Gruebe-Buch 2.0

von Willi Egloff 26. Oktober 2022

Das Buch, das die 188-jährige Geschichte des Knabenerziehungsheims «Auf der Grube» in Niederwangen nachgezeichnet hatte, war dem Feuer zum Opfer gefallen. Nun ist es neu entstanden: direkter, vielseitiger, noch näher an der bedrückenden Vergangenheit.

Es war keine schöne Geschichte, welche die 2013 erschienene Chronik über das Knabenerziehungsheim «Auf der Grube» in Niederwangen zu erzählen hatte. Fredi Lerch hatte dort in akribischer Arbeit aus Jahresberichten, Sitzungsprotokollen, Berichten von Aufsichtsbehörden und anderem mehr die Vergangenheit der Institution rekonstruiert, die 1825 unter dem Namen «Rettungsanstalt für arme und verlassene Buben» gegründet worden war.

Das Buch war aus Anlass der definitiven Schliessung des Heims im Auftrag des Stiftungsrates entstanden und richtete sich an die ehemaligen «Gruebe-Buebe». Laut Vorwort wollte sich der Stiftungsrat bei ihnen ausdrücklich dafür entschuldigen, dass sie auf der Grube «nicht das erfuhren, was ihnen zustand: Schutz, Wertschätzung, Wohlwollen, physische und psychische Unversehrtheit».

Als Folge eines Rechtsstreits wurde das Buch drei Jahre später aus dem Verkehr gezogen und die Restauflage still und heimlich entsorgt (Journal B berichtete darüber). Das aber wollten die ehemaligen «Gruebe-Buebe» nicht hinnehmen. Mit einer Petition verlangten sie die Neuauflage des ihnen gewidmeten Buches. Journal B hatte sie in dieser Forderung unterstützt, indem es das Buch auf seiner Webseite wenigstens digital wieder zugänglich machte.

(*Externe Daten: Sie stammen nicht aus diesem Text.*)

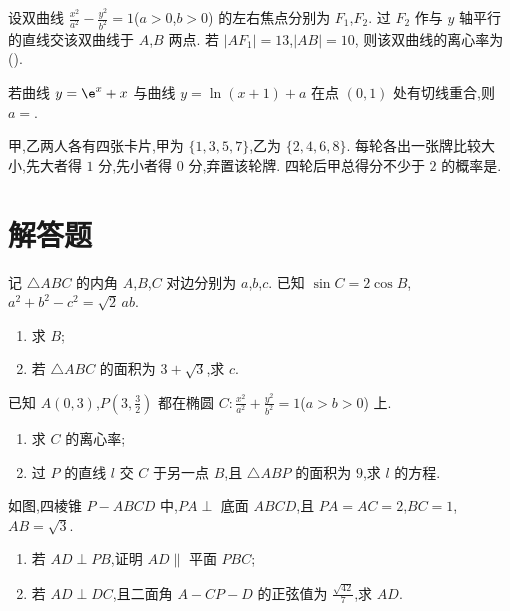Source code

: \begin{problem}
设双曲线
\(\frac{x^2}{a^2}-\frac{y^2}{b^2}=1\)(\(a>0\),\(b>0\))
的左右焦点分别为 \(F_1\),\(F_2\). 过 \(F_2\) 作与 \(y\) 轴平行的直线交该双曲线于 \(A\),\(B\) 两点. 若
\(|AF_1|=13\),\(|AB|=10\),
则该双曲线的离心率为(\quad).

\end{problem}

\begin{problem}
若曲线 \(y=\e^x+x\) 与曲线 \(y=\ln(x+1)+a\) 在点 \((0,1)\) 处有切线重合,则 \(a=\)\fillinblank{}.
\end{problem}

\begin{problem}
甲,乙两人各有四张卡片,甲为 \(\{1,3,5,7\}\),乙为 \(\{2,4,6,8\}\). 每轮各出一张牌比较大小,先大者得 \(1\) 分,先小者得 \(0\) 分,弃置该轮牌. 四轮后甲总得分不少于 \(2\) 的概率是\fillinblank{}.
\end{problem}

\section{解答题}

\begin{problem}
记 \(\triangle ABC\) 的内角 \(A\),\(B\),\(C\) 对边分别为 \(a\),\(b\),\(c\). 已知
\(\sin C =2\cos B\),\(a^2+b^2-c^2=\sqrt2\,ab\).
\begin{enumerate}
\item 求 \(B\);
\item 若 \(\triangle ABC\) 的面积为 \(3+\sqrt3\),求 \(c\).
\end{enumerate}
\end{problem}

\begin{problem}
已知 \(A(0,3)\),\(P\left(3,\frac32\right)\) 都在椭圆
\(C:\frac{x^2}{a^2}+\frac{y^2}{b^2}=1\)(\(a>b>0\))
上.
\begin{enumerate}
\item 求 \(C\) 的离心率;
\item 过 \(P\) 的直线 \(l\) 交 \(C\) 于另一点 \(B\),且 \(\triangle ABP\) 的面积为 \(9\),求 \(l\) 的方程.
\end{enumerate}
\end{problem}

\begin{problem}
如图,四棱锥 \(P-ABCD\) 中,\(PA\perp\) 底面 \(ABCD\),且 \(PA=AC=2\),\(BC=1\),\(AB=\sqrt3\).

\begin{enumerate}
\item 若 \(AD\perp PB\),证明 \(AD\parallel\) 平面 \(PBC\);
\item 若 \(AD\perp DC\),且二面角 \(A-CP-D\) 的正弦值为 \(\frac{\sqrt{42}}{7}\),求 \(AD\).
\end{enumerate}

\end{problem}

Keine Neuauflage, sondern ein neues Buch

Nun gibt es zwar keine Neuauflage, dafür aber ein weitgehend neues Buch über die 188-jährige Geschichte des Knabenerziehungsheims. Zwar sind grosse Teile von Fredi Lerchs Chronik darin erneut abgedruckt – und sie sind unverändert lesenswert. Den Hauptteil machen aber neu verfasste Erfahrungsberichte von Betroffenen aus. Sie schildern in eindringlichen Worten, was sie in ihrer Jugendzeit erlebt haben und wie sie später mit dem Erlebten umgegangen sind. Einer von ihnen, Heinz Kräuchi, hat seine Erinnerungen in ein kurzes Theaterstück gepackt, das ebenfalls abgedruckt wird.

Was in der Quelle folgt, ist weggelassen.